Après ce soir-là, cette scène s’est répétée encore et encore. Des relations violentes, sans préparation, sans aucun mot, sans aucun bruit en dehors de mes simulations, dans l’espoir qu’il jouisse plus vite et que ce cauchemar s’arrête.
N’ayant jamais connu d’homme avant lui (et lui étant particulièrement ignorant des dégâts que peuvent causer des relations aussi violentes sur une femme) je n’ai connu que bien plus tard les termes de “déchirure”, “cystite”, et “vaginisme” dont je souffrais à l’époque et dont j’ai souffert pendant une longue période qui a suivi.
Il m’a quittée, et à partir de ce moment, j’ai commencé à parler.
À l’époque, je n’en parlais pas comme de “viols” à proprement parler, je pensais réellement que c’était le genre de relations qui étaient normal entre un homme et une femme.

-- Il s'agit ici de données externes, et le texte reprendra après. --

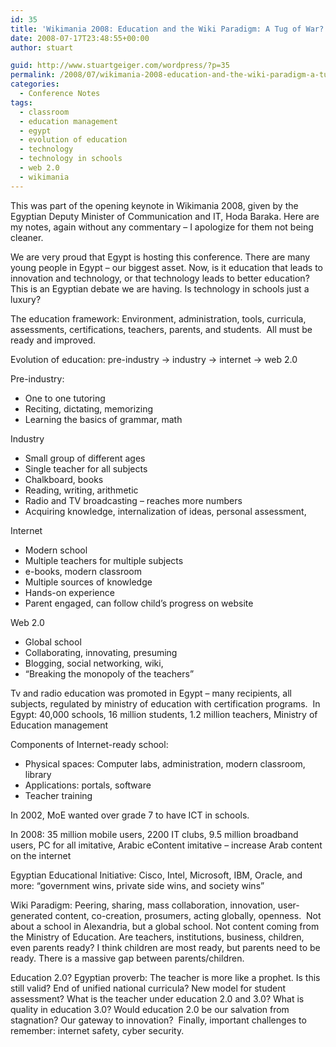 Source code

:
 ```yaml
---
id: 35
title: 'Wikimania 2008: Education and the Wiki Paradigm: A Tug of War?'
date: 2008-07-17T23:48:55+00:00
author: stuart

guid: http://www.stuartgeiger.com/wordpress/?p=35
permalink: /2008/07/wikimania-2008-education-and-the-wiki-paradigm-a-tug-of-war/
categories:
  - Conference Notes
tags:
  - classroom
  - education management
  - egypt
  - evolution of education
  - technology
  - technology in schools
  - web 2.0
  - wikimania
---
```

This was part of the opening keynote in Wikimania 2008, given by the Egyptian Deputy Minister of Communication and IT, Hoda Baraka. Here are my notes, again without any commentary &#8211; I apologize for them not being cleaner.

<!--more-->

We are very proud that Egypt is hosting this conference. There are many young people in Egypt – our biggest asset. Now, is it education that leads to innovation and technology, or that technology leads to better education? This is an Egyptian debate we are having. Is technology in schools just a luxury?

The education framework: Environment, administration, tools, curricula, assessments, certifications, teachers, parents, and students.  All must be ready and improved.

Evolution of education: pre-industry -> industry -> internet -> web 2.0
  
Pre-industry:

  * One to one tutoring
  * Reciting, dictating, memorizing
  * Learning the basics of grammar, math

Industry

  * Small group of different ages
  * Single teacher for all subjects
  * Chalkboard, books
  * Reading, writing, arithmetic
  * Radio and TV broadcasting – reaches more numbers
  * Acquiring knowledge, internalization of ideas, personal assessment,

Internet

  * Modern school
  * Multiple teachers for multiple subjects
  * e-books, modern classroom
  * Multiple sources of knowledge
  * Hands-on experience
  * Parent engaged, can follow child’s progress on website

Web 2.0

  * Global school
  * Collaborating, innovating, presuming
  * Blogging, social networking, wiki,
  * “Breaking the monopoly of the teachers”

Tv and radio education was promoted in Egypt – many recipients, all subjects, regulated by ministry of education with certification programs.  In Egypt: 40,000 schools, 16 million students, 1.2 million teachers, Ministry of Education management

Components of Internet-ready school:

  * Physical spaces: Computer labs, administration, modern classroom, library
  * Applications: portals, software
  * Teacher training

In 2002, MoE wanted over grade 7 to have ICT in schools.
  
In 2008: 35 million mobile users, 2200 IT clubs, 9.5 million broadband users, PC for all imitative, Arabic eContent imitative – increase Arab content on the internet

Egyptian Educational Initiative: Cisco, Intel, Microsoft, IBM, Oracle, and more: “government wins, private side wins, and society wins”
  
Wiki Paradigm: Peering, sharing, mass collaboration, innovation, user-generated content, co-creation, prosumers, acting globally, openness.  Not about a school in Alexandria, but a global school. Not content coming from the Ministry of Education. Are teachers, institutions, business, children, even parents ready? I think children are most ready, but parents need to be ready. There is a massive gap between parents/children.

Education 2.0? Egyptian proverb: The teacher is more like a prophet. Is this still valid? End of unified national curricula? New model for student assessment? What is the teacher under education 2.0 and 3.0? What is quality in education 3.0? Would education 2.0 be our salvation from stagnation? Our gateway to innovation?  Finally, important challenges to remember: internet safety, cyber security.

J’ai donc tout simplement raconté ma première fois à mon meilleur ami, en lui disant que je n’en avais pas un bon souvenir. Il m’a dit “qu’un mec normal se serait arrêté au moment de la crise d’angoisse, il aurait pas insisté.”
C’est probablement à partir de là que j’ai commencé à me questionner.
J’ai parlé à une amie des “problèmes” que j’avais. De mes douleurs. Elle les avaient qualifiées de “normales” et m’avait dit que ça pouvait arriver bien que même si ça n’avait pas été le cas pour elle, que j’étais sans doute trop étroite.
À une autre amie, je m’étais confiée, ivre, sur le fait qu’à l’époque, T. me traitait comme un déchet au lit, lui décrivant ce que j’avais subi. Elle m’a dit que c’était horrible.
J’ai parlé à mon meilleur ami pour la première fois de “relations non-consenties”, un an après les faits, lorsque je commençais à me remettre. Il m’a dit que ce type était un monstre.
J’en ai parlé à mon copain actuel, qui n’a rien dit, mais qui m’a toujours écoutée sans jamais remettre en doute ma parole. Et c’est déjà beaucoup.
Autour d’un bon pack de bières fortes bien entamé, je me suis confiée à une amie, totalement ivre, encore. Elle m’a dit que je pouvais porter plainte, ce que j’ai refusé.
J’en ai parlé à une femme, sur un numéro vert, qui m’a appris le terme qui désignait ce que j’avais vécu.
Des viols.
J’ai envisagé de porter plainte.
Je me suis confiée à cette amie, qui m’avait dit que tout était normal. Cette amie qui m’a traitée de folle, dit que je “pétais un câble” et qu’elle “n’avait pas envie qu’il aille en taule pour mes conneries”. Elle m’a insultée, culpabilisée, demandé si je voulais détruire sa vie. Comme s’il n’avait pas suffisamment amochée la mienne.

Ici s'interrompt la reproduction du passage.